Они оказались там в середине сентября, в те самые дни, когда в Сомбреноме начинался сбор винограда. Но они никогда не вернутся в Сомбреном: для них наступила осень потерь и отчаяния. Если они, жалкие бедняки, хотят выжить, им ничего не остается, как только попрошайничать.

Однако этого стыда им испытать не довелось. Проходя мимо собора Парижской Богоматери, Адам и Лилит одновременно вскрикнули: двое акробатов на помосте, карлик, сидящий, как на насесте, на необъятной груди великанши… Оливия и Мышонок!

Расталкивая громко смеющуюся толпу, они подошли к помосту. И тут еще одно видение заставило их остановиться: на краю сидел полуторагодовалый малыш и внимательно смотрел на них. У него были темные волосы и смуглая кожа. Он не казался особенно хорошеньким, но весь лучился здоровьем. Это был сын карлика и великанши, тот, другой Филипп, который выжил…

В этот момент своих бывших господ заметила Олимпа. Она подскочила от удивления, из-за чего Мышонок, потеряв равновесие, свалился вниз. Публика, полагая, будто это специально продуманный трюк, разразилась еще более громким хохотом. Адам тотчас поднес палец к губам: если уличные акробаты выкрикнут имя «Сомбреном», они с Лилит пропали!

Олимпа и Мышонок правильно истолковали его жест и закончили свой номер так же естественно, как если бы ничего не произошло. И только после приблизились к ним.

Олимпа заговорила первой; она с трудом могла справиться с волнением:

— Не надо на нас сердиться, монсеньор! Мы ничего не могли сделать, чтобы спасти вашего сына.

Лилит резко прервала ее:

— Замолчи! Никогда больше не говори об этом! Понятно?

Великанша молча кивнула головой, которая была раза в два крупнее, чем головы ее собеседников.

Лилит сменила тему:

— Что вы здесь делаете? Почему вы не в Сомбреноме?

— Нас выгнали, госпожа. В замок пришли солдаты герцога, а еще — англичане. Они хотели вам плохого. И раз вы были крестными родителями нашего сына…

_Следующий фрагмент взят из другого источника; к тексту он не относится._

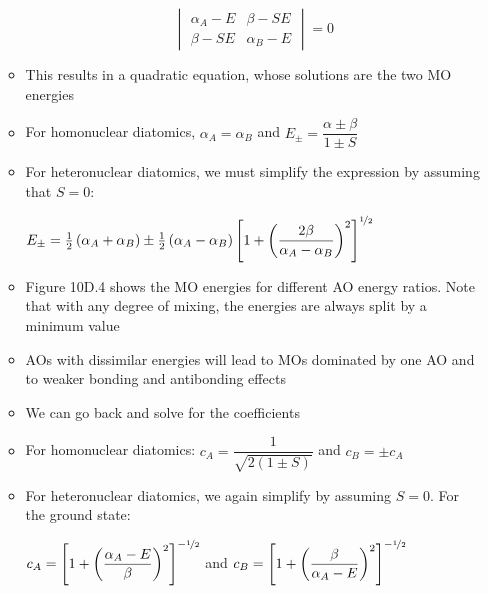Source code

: \documentclass[12pt, openany, letterpaper]{memoir}
\begin{document}
\begin{itemize}
\begin{itemize}
		\[\begin{vmatrix} 
		\alpha_A - E & \beta - SE \\
		\beta - SE & \alpha_B-E
		\end{vmatrix} =0\]
		\item This results in a quadratic equation, whose solutions are the two MO energies
		\item For homonuclear diatomics, $\alpha_A=\alpha_B$ and $E_\pm = \dfrac{\alpha\pm\beta}{1\pm S}$
		\item For heteronuclear diatomics, we must simplify the expression by assuming that $S=0$:
		
		$E_\pm = \frac{1}{2}\left(\alpha_A+\alpha_B\right) \pm\frac{1}{2}\left(\alpha_A-\alpha_B\right) \left[1+\left(\dfrac{2\beta}{\alpha_A-\alpha_B}\right)^2\right]^{\nicefrac{1}{2}}$
		\item Figure 10D.4 shows the MO energies for different AO energy ratios. Note that with any degree of mixing, the energies are always split by a minimum value
		\item AOs with dissimilar energies will lead to MOs dominated by one AO and to weaker bonding and antibonding effects
		\item We can go back and solve for the coefficients
		\item For homonuclear diatomics: $c_A=\dfrac{1}{\sqrt{2(1\pm S)}}$ and $c_B = \pm c_A$
		\item For heteronuclear diatomics, we again simplify by assuming $S=0$. For the ground state:
		
		$c_A = \left[1+\left(\dfrac{\alpha_A-E}{\beta}\right)^2\right]^{-\nicefrac{1}{2}}$ and $c_B = \left[1+\left(\dfrac{\beta}{\alpha_A-E}\right)^2\right]^{-\nicefrac{1}{2}}$
	\end{itemize}
\end{itemize}
\end{document}
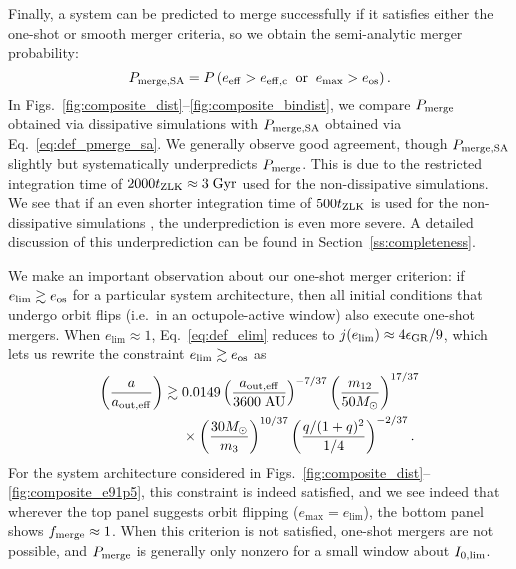 \documentclass[
        fleqn,
        usenatbib,
    ]{mnras}
\newcommand*{\p}[1]{\left(#1\right)}
\begin{document}
Finally, a system can be predicted to merge successfully if it satisfies either
the one-shot or smooth merger criteria, so we obtain the semi-analytic merger
probability:
\begin{equation}
    P_{\rm merge, SA} = P\p{e_{\rm eff} > e_{\rm eff, c} \;\;\text{or}\;\;
        e_{\max} > e_{\rm os}}.\label{eq:def_pmerge_sa}
\end{equation}
In Figs.~\ref{fig:composite_dist}--\ref{fig:composite_bindist}, we compare
$P_{\rm merge}$ obtained via dissipative simulations with $P_{\rm merge, SA}$
obtained via Eq.~\eqref{eq:def_pmerge_sa}. We generally observe good
agreement, though $P_{\rm merge, SA}$ slightly but systematically underpredicts
$P_{\rm merge}$. This is due to the restricted integration time of $2000 t_{\rm
ZLK} \approx 3\;\mathrm{Gyr}$ used for the non-dissipative simulations. We see
that if an even shorter integration time of $500 t_{\rm ZLK}$ is used for the
non-dissipative simulations \citep[as is used in][]{oconnor_wd}, the
underprediction is even more severe. A detailed discussion of this
underprediction can be found in Section~\ref{ss:completeness}.

We make an important observation about our one-shot merger criterion: if
$e_{\lim} \gtrsim e_{\rm os}$ for a particular system architecture, then all
initial conditions that undergo orbit flips (i.e.\ in an octupole-active window)
also execute one-shot mergers. When $e_{\lim} \approx 1$,
Eq.~\eqref{eq:def_elim} reduces to $j(e_{\lim}) \approx 4\epsilon_{\rm GR} / 9$,
which lets us rewrite the constraint $e_{\lim} \gtrsim e_{\rm os}$ as
\begin{align}
    \p{\frac{a}{a_{\rm out, eff}}} \gtrsim{}&
        0.0149
        \p{\frac{a_{\rm out, eff}}{3600\;\mathrm{AU}}}^{-7/37}
        \p{\frac{m_{12}}{50M_{\odot}}}^{17/37}\nonumber\\
        &\times\p{\frac{30M_{\odot}}{m_3}}^{10/37}
        \p{\frac{q / (1 + q)^2}{1/4}}^{-2/37}.\label{eq:q_237}
\end{align}
For the system architecture considered in
Figs.~\ref{fig:composite_dist}--\ref{fig:composite_e91p5}, this constraint is
indeed satisfied, and we see indeed that wherever the top panel suggests orbit
flipping ($e_{\max} = e_{\lim}$), the bottom panel shows $f_{\rm merge} \approx
1$. When this criterion is not satisfied, one-shot mergers are not
possible, and $P_{\rm merge}$ is generally only nonzero for a small window about
$I_{\rm 0, \lim}$.
\end{document}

Тогда заговорил Адам. Не вдаваясь в подробности, он сообщил, что попал в немилость к английскому королю из-за политических интриг. Теперь они с супругой даже не знают, куда идти…

Мышонок широко улыбнулся:

— Не ищите ничего больше, монсеньор! Вы будете жить с нами, здесь!

Он указал на одно из строений возле площади:

— Мы там не одни, там живут все нищие, но там дождь не идет.

Адам вздохнул. «Здесь» и «там» оказалось не чем иным, как домом Вивре, символом его триумфа, места, где он подстроил ловушку Луи, где позже он познал упоительные минуты счастья с Лилит… В глубине души Адам понимал, что это правильно. Необходимо, чтобы победа отца стала полной, а его унижение не знало границ.

Адам опустил голову, и они все вместе пошли к этому дому, который так хорошо был ему знаком…

Благодаря Олимпе и Мышонку Адаму и Лилит, по крайней мере, не грозила смерть от голода, и они могли существовать, хотя и весьма скромно. Карлик и великанша, чей номер был одним из самых популярных в Париже, весьма прилично зарабатывали и все свои доходы делили с бывшими господами. Более того, они уже вполне освоились среди простого люда столицы, и благодаря им новички были приняты благосклонно.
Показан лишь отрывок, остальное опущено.